-- Data provided --
Start of Block

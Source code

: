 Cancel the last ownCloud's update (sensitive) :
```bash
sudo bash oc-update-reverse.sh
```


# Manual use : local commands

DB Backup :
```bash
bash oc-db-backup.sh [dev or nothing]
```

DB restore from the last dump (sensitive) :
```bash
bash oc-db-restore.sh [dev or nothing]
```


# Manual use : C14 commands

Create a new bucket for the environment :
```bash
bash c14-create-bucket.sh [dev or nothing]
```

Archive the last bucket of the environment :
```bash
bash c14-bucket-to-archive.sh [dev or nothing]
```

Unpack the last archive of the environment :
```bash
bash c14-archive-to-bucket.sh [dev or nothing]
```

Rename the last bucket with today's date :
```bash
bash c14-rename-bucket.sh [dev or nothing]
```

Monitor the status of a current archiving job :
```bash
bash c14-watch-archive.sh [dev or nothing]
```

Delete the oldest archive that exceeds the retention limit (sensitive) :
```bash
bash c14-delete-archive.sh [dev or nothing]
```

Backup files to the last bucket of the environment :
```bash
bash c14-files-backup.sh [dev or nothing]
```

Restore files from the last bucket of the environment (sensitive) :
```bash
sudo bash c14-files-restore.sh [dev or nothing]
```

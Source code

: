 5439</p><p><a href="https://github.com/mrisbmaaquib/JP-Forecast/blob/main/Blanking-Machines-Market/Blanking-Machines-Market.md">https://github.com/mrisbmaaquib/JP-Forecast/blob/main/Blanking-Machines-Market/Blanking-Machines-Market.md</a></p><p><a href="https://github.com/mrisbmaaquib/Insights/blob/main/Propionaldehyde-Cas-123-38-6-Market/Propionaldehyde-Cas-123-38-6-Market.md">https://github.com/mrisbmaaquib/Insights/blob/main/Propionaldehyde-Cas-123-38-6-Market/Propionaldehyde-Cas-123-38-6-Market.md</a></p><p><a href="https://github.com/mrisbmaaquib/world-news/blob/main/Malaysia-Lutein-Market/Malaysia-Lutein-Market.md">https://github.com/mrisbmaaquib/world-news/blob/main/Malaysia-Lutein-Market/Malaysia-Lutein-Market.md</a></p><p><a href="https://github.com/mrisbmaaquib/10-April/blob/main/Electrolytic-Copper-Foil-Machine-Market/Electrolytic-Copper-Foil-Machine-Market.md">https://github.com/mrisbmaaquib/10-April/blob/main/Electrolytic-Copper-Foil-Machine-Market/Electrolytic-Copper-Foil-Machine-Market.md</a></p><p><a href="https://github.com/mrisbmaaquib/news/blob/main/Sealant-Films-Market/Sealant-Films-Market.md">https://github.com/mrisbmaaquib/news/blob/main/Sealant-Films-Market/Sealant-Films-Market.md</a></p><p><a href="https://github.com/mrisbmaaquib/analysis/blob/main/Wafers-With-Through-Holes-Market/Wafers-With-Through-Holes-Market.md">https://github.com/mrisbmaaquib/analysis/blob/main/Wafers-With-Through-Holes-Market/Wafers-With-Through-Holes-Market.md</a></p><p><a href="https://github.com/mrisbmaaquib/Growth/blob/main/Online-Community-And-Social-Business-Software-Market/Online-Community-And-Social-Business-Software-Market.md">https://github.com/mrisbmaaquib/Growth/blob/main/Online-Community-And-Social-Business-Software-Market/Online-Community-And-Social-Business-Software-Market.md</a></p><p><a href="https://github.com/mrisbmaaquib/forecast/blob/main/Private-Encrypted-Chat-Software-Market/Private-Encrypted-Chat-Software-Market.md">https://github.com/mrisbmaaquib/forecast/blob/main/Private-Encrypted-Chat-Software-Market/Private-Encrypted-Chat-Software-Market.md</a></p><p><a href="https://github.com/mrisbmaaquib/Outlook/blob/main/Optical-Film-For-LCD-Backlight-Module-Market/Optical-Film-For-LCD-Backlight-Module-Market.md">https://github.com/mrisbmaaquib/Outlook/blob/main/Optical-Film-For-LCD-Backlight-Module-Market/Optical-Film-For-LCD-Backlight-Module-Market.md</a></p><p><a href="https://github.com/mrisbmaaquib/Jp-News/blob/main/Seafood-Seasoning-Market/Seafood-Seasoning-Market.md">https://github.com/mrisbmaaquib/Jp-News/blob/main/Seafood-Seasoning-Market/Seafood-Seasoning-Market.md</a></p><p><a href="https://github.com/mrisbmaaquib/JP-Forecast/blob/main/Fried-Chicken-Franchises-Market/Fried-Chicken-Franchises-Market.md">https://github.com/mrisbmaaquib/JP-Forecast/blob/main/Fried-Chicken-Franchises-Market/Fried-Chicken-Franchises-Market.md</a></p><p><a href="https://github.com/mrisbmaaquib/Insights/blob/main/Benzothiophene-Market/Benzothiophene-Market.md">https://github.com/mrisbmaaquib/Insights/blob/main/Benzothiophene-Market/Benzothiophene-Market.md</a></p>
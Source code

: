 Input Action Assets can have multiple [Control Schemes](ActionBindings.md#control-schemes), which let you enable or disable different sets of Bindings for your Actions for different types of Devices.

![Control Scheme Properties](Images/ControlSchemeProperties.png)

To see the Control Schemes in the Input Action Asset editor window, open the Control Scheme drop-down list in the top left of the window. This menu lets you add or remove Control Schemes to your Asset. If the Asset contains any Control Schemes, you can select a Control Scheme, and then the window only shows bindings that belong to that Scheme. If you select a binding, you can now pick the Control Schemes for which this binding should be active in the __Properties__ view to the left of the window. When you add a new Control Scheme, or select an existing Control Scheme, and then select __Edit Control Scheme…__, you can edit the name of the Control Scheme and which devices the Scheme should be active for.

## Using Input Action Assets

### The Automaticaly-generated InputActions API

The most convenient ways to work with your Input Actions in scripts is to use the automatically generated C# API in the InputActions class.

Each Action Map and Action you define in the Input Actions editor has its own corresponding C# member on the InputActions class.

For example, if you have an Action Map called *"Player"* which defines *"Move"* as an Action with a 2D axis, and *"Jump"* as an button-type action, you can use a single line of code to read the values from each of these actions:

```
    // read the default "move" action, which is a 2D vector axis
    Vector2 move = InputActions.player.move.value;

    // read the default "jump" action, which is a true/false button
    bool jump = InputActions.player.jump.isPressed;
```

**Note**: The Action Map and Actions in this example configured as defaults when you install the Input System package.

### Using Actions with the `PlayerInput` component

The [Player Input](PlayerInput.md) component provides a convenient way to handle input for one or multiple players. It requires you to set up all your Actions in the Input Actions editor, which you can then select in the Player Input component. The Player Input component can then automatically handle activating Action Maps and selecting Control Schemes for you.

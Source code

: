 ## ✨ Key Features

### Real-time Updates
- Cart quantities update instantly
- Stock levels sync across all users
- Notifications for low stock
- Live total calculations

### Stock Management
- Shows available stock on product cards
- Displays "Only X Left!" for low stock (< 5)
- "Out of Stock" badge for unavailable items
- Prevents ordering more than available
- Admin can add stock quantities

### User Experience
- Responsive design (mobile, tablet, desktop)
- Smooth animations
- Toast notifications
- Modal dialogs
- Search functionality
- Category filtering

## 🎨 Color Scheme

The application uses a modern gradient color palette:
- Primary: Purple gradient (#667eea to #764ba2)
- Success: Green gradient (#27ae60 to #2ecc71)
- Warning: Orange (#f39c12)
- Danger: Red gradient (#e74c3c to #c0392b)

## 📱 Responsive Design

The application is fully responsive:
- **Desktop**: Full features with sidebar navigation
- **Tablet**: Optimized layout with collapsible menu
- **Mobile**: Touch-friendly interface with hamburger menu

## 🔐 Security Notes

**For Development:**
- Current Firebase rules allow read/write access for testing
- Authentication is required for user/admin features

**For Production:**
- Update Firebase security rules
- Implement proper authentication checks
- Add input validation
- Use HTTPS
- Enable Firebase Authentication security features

End of Block

Copy out precisely those lines which run from the one containing "The application is" to the end of the material.

-- Answer section --
The application is fully responsive:
- **Desktop**: Full features with sidebar navigation
- **Tablet**: Optimized layout with collapsible menu
- **Mobile**: Touch-friendly interface with hamburger menu

## 🔐 Security Notes

**For Development:**
- Current Firebase rules allow read/write access for testing
- Authentication is required for user/admin features

**For Production:**
- Update Firebase security rules
- Implement proper authentication checks
- Add input validation
- Use HTTPS
- Enable Firebase Authentication security features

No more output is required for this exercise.